By requests from Blueberry and jimrandomh, here's an expanded repost of my comment which was itself a repost of my email sent to decision-theory-workshop.
(Wait, I gotta take a breath now.)
A note on credit: I can only claim priority for the specific formalization offered here, which builds on Vladimir Nesov's idea of "ambient control", which builds on Wei Dai's idea of UDT, which builds on Eliezer's idea of TDT. I really, really hope to not offend anyone.
(Whew!)
Imagine a purely deterministic world containing a purely deterministic agent. To make it more precise, agent() is a Python function that returns an integer encoding an action, and world() is a Python function that calls agent() and returns the resulting utility value. The source code of both world() and agent() is accessible to agent(), so there's absolutely no uncertainty involved anywhere. Now we want to write an implementation of agent() that would "force" world() to return as high a value as possible, for a variety of different worlds and without foreknowledge of what world() looks like. So this framing of decision theory makes a subprogram try to "control" the output of a bigger program it's embedded in.
For example, here's Newcomb's Problem:
def world():
box1 = 1000
box2 = (agent() == 2) ? 0 : 1000000
return box2 + ((agent() == 2) ? box1 : 0)

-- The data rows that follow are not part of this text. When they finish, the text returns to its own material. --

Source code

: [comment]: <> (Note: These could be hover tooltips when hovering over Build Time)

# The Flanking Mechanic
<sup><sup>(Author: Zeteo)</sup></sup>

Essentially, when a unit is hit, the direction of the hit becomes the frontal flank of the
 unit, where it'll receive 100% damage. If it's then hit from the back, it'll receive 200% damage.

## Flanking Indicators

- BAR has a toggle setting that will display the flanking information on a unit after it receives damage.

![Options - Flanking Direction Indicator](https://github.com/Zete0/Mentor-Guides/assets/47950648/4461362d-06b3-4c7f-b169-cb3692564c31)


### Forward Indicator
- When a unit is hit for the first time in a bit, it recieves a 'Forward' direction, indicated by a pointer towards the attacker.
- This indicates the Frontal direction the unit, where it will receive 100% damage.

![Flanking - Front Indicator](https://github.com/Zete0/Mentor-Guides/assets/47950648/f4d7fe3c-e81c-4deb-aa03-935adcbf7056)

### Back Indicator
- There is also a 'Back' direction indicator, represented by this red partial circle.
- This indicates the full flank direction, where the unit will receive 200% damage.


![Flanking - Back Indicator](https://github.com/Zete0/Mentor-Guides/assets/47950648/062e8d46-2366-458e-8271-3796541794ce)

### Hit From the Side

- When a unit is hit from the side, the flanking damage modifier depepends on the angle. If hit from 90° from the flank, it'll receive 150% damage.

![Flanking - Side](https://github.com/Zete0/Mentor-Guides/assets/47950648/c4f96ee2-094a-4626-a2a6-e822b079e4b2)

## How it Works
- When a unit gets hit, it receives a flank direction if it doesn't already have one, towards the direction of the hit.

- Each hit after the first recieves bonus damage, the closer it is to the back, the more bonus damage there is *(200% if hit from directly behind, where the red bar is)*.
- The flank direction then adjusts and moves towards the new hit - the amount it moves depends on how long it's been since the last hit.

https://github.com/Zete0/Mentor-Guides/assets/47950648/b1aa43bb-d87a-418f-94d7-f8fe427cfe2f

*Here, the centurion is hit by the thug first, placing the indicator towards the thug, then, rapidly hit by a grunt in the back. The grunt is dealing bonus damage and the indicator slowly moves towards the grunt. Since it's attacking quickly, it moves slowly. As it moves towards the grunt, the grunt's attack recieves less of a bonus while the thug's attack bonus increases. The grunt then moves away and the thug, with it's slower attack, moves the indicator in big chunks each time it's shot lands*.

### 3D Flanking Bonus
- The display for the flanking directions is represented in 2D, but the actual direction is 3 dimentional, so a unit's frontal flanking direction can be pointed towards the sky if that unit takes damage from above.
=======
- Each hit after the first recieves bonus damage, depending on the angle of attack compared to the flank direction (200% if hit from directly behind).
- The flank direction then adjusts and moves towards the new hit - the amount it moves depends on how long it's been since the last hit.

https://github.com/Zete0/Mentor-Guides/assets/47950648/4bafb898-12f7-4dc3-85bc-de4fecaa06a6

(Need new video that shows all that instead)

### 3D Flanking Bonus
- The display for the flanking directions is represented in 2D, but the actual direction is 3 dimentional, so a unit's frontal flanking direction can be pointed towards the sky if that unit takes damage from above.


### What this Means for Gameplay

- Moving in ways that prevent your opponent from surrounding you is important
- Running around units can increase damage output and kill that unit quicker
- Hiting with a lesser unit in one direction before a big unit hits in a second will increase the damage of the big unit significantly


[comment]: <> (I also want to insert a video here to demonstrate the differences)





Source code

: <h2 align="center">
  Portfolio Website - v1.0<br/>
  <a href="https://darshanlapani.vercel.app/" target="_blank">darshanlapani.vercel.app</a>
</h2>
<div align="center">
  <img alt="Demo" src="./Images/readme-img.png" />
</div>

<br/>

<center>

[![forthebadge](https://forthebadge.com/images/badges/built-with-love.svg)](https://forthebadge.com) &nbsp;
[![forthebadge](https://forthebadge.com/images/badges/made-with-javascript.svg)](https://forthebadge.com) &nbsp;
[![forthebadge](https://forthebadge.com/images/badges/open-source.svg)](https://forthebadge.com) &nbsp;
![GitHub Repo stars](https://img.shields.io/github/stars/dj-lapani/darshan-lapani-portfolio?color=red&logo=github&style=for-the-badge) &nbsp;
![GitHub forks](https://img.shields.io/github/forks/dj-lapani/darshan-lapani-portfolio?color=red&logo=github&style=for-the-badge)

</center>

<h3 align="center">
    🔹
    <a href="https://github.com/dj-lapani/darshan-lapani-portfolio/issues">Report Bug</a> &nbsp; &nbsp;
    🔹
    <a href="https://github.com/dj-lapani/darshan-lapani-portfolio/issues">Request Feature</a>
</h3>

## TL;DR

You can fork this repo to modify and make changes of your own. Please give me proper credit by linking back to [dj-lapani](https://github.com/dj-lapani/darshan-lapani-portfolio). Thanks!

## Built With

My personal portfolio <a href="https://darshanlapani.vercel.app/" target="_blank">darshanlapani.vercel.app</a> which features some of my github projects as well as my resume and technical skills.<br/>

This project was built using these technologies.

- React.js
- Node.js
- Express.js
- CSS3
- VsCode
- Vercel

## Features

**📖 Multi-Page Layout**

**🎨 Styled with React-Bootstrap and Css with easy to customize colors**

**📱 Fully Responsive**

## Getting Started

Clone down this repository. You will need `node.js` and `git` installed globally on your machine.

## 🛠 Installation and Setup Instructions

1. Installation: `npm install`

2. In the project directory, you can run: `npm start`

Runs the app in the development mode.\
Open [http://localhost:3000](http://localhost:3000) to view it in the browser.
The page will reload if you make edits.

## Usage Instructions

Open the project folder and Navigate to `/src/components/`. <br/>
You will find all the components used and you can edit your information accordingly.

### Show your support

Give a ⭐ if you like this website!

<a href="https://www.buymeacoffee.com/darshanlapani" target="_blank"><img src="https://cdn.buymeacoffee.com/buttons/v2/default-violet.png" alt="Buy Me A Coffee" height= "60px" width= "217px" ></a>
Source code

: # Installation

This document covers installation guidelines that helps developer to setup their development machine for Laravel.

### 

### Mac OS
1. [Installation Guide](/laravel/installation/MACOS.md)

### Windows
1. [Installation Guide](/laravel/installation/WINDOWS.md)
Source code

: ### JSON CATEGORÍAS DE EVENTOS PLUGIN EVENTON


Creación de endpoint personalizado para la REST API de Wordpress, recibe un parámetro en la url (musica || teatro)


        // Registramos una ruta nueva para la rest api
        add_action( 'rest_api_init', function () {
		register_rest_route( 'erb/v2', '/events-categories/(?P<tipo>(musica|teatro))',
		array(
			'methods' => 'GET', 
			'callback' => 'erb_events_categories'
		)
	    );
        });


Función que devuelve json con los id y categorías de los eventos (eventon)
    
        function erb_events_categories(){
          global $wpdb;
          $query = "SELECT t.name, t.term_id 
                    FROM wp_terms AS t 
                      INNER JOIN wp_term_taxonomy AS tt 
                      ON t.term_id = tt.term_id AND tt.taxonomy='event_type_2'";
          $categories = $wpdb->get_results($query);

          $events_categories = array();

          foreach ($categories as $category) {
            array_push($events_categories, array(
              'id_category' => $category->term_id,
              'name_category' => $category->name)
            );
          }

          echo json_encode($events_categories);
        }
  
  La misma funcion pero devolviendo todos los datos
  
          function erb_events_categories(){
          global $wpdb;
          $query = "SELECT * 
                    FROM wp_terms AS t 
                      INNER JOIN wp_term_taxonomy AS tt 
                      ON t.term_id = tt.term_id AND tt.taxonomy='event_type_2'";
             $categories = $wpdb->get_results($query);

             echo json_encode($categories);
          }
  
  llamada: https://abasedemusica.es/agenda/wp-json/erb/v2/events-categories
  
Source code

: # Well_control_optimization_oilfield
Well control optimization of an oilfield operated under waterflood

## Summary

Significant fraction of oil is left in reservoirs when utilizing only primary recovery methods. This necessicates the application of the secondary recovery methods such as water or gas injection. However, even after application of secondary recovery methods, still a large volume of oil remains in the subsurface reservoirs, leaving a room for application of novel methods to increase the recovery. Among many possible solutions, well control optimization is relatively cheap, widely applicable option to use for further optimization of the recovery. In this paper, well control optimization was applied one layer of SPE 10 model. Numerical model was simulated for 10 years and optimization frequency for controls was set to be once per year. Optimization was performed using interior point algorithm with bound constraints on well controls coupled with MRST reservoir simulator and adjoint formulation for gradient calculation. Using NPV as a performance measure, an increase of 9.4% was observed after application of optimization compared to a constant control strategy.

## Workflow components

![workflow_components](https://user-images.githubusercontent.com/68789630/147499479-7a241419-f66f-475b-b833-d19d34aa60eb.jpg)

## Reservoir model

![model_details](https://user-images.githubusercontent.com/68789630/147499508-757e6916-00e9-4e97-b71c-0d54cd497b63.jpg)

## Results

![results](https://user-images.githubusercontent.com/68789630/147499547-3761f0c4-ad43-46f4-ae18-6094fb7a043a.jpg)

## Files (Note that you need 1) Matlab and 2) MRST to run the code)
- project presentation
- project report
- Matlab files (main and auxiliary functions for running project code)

A possible algorithm for agent() may go as follows. Look for machine-checkable mathematical proofs, up to a specified max length, of theorems of the form "agent()==A implies world()==U" for varying values of A and U. Then, after searching for some time, take the biggest found value of U and return the corresponding A. For example, in Newcomb's Problem above there are easy theorems, derivable even without looking at the source code of agent(), that agent()==2 implies world()==1000 and agent()==1 implies world()==1000000.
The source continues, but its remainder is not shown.